=== Record set ===

*** Block opens ***

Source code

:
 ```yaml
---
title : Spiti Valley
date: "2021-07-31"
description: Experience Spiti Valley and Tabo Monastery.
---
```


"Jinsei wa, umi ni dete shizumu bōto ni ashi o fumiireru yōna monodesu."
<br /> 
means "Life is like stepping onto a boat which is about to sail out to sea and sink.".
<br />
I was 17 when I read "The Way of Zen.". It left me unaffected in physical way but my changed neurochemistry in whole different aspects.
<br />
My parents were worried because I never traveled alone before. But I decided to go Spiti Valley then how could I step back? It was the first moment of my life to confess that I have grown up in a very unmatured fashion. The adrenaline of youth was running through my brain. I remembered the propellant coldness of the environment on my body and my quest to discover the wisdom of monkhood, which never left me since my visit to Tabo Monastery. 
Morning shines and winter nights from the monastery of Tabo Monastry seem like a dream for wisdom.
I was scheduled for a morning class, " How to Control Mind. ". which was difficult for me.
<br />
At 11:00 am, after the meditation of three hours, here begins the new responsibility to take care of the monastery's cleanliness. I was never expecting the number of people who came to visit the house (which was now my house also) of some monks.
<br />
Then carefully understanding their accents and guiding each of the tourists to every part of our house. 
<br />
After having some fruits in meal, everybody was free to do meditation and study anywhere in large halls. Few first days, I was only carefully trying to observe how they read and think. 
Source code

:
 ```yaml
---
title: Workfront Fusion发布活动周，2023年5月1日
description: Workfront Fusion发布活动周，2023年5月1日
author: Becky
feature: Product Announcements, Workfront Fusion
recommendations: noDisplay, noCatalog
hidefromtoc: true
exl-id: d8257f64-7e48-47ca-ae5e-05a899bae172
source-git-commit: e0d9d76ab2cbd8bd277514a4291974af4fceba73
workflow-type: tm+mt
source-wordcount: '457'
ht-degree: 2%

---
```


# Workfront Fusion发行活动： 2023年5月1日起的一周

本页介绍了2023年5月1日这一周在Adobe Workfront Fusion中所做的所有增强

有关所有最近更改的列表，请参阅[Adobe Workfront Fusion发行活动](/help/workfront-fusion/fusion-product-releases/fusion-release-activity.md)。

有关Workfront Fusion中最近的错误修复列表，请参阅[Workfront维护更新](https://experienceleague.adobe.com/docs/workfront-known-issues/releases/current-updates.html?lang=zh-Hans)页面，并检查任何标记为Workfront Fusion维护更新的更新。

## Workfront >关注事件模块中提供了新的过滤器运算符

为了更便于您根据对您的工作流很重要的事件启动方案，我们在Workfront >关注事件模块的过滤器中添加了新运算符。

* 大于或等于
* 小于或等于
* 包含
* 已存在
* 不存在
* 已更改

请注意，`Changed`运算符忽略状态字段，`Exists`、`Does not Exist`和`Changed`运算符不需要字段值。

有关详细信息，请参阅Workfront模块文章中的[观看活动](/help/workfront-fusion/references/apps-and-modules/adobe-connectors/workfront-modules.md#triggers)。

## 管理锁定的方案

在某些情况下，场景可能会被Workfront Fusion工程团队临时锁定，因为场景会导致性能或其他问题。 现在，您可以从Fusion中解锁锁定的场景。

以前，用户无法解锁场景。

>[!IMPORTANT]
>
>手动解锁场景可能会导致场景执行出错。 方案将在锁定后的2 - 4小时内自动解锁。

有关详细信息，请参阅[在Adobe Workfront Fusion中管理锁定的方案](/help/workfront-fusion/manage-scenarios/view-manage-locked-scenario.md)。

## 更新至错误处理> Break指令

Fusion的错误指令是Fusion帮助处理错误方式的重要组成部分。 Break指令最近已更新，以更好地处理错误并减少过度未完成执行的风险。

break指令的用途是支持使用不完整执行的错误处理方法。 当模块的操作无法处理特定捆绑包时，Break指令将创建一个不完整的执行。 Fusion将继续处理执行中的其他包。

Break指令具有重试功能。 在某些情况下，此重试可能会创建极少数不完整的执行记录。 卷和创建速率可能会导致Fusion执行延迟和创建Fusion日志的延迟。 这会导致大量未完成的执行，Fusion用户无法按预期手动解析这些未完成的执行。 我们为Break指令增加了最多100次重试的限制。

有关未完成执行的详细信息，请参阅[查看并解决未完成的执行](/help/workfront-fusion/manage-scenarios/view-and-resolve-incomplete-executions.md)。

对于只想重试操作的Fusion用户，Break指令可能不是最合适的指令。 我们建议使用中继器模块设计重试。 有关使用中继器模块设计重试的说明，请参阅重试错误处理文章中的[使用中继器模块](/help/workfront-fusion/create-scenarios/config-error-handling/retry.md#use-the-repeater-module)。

*** Block closes ***
*** Block opens ***

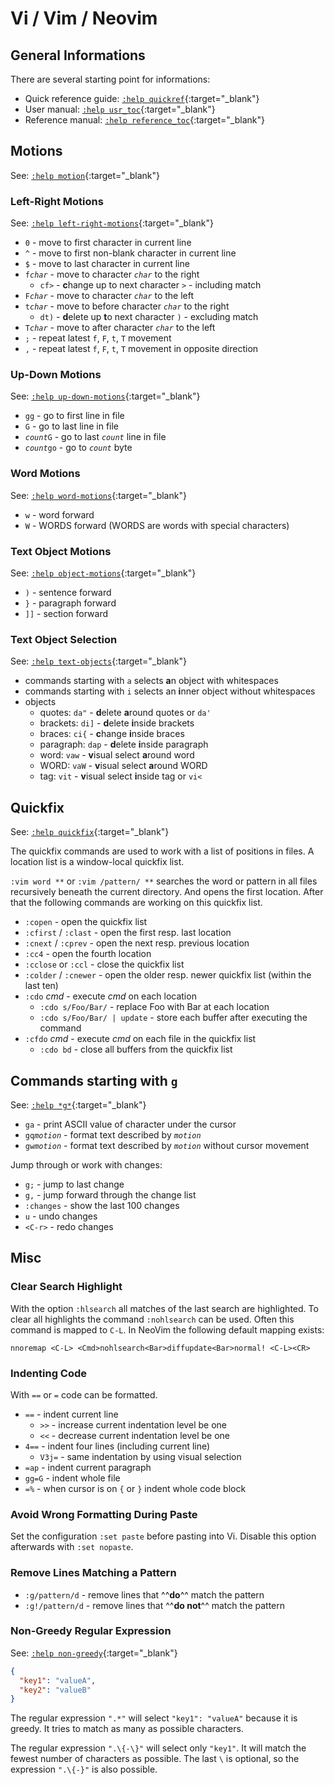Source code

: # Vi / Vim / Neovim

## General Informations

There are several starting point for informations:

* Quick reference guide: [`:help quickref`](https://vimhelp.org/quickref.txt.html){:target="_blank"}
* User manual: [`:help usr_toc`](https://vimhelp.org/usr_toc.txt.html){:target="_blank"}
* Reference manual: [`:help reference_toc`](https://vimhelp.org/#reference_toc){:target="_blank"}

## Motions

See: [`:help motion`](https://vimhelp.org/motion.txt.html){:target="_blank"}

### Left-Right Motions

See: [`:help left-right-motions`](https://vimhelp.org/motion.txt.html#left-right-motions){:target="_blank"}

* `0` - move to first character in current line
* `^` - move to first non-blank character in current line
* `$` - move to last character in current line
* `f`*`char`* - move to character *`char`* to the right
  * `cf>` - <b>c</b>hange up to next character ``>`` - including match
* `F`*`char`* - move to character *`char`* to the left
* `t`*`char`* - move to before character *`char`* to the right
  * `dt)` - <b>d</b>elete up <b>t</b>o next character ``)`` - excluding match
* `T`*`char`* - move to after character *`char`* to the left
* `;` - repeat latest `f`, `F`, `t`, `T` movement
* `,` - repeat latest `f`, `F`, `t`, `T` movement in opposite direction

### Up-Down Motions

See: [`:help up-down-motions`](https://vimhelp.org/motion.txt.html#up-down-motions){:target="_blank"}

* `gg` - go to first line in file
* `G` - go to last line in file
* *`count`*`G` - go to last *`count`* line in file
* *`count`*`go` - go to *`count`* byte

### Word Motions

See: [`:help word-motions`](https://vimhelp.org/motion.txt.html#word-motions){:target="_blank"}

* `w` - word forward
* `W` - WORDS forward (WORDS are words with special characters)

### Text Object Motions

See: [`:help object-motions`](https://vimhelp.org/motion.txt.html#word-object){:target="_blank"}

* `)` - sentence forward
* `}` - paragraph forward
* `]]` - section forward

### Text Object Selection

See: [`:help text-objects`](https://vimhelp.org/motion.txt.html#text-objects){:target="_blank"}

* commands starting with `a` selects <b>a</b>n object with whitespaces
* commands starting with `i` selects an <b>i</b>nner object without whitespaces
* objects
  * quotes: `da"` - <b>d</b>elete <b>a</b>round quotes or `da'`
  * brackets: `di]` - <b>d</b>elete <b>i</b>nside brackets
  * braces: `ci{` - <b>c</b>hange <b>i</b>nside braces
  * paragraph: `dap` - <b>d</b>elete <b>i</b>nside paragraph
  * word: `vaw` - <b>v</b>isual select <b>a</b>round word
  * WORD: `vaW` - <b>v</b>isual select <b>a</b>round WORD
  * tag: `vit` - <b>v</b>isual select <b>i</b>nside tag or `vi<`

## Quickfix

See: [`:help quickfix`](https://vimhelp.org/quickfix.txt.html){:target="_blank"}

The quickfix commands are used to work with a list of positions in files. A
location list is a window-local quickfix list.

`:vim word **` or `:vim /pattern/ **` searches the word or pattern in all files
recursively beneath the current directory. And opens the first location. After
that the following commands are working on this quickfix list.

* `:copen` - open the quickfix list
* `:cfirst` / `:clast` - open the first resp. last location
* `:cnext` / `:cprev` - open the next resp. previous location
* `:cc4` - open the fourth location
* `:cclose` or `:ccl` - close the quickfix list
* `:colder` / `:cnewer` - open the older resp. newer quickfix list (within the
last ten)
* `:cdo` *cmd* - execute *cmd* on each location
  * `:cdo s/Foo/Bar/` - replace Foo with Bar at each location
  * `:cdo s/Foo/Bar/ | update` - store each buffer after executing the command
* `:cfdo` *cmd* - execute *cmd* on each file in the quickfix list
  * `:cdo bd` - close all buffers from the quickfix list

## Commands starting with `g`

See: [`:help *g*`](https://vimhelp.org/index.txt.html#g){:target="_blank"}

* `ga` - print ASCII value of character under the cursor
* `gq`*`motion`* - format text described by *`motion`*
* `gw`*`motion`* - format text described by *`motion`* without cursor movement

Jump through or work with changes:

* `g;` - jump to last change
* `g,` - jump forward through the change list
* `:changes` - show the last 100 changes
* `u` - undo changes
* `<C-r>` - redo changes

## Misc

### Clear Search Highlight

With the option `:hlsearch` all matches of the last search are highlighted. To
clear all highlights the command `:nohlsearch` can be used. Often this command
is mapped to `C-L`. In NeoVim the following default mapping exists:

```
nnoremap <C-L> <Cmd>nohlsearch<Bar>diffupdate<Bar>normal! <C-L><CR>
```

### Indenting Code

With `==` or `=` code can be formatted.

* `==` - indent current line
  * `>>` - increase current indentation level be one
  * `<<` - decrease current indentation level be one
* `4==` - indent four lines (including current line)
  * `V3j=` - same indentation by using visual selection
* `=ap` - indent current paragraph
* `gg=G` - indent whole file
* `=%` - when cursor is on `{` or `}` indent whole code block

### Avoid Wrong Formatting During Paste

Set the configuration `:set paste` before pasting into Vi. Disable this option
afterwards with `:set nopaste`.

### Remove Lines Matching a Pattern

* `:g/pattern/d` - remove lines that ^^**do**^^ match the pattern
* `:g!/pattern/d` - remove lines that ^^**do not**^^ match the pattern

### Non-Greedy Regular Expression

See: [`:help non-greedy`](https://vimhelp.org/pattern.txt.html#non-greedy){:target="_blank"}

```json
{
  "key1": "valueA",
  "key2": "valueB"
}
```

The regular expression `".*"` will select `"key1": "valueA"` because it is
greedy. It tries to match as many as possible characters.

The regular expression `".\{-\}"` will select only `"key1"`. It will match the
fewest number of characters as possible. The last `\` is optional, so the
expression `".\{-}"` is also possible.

*** Block closes ***

=== Required work ===
Within the records above, find every line containing "because" and report only how many there are.

=== The answer ===
2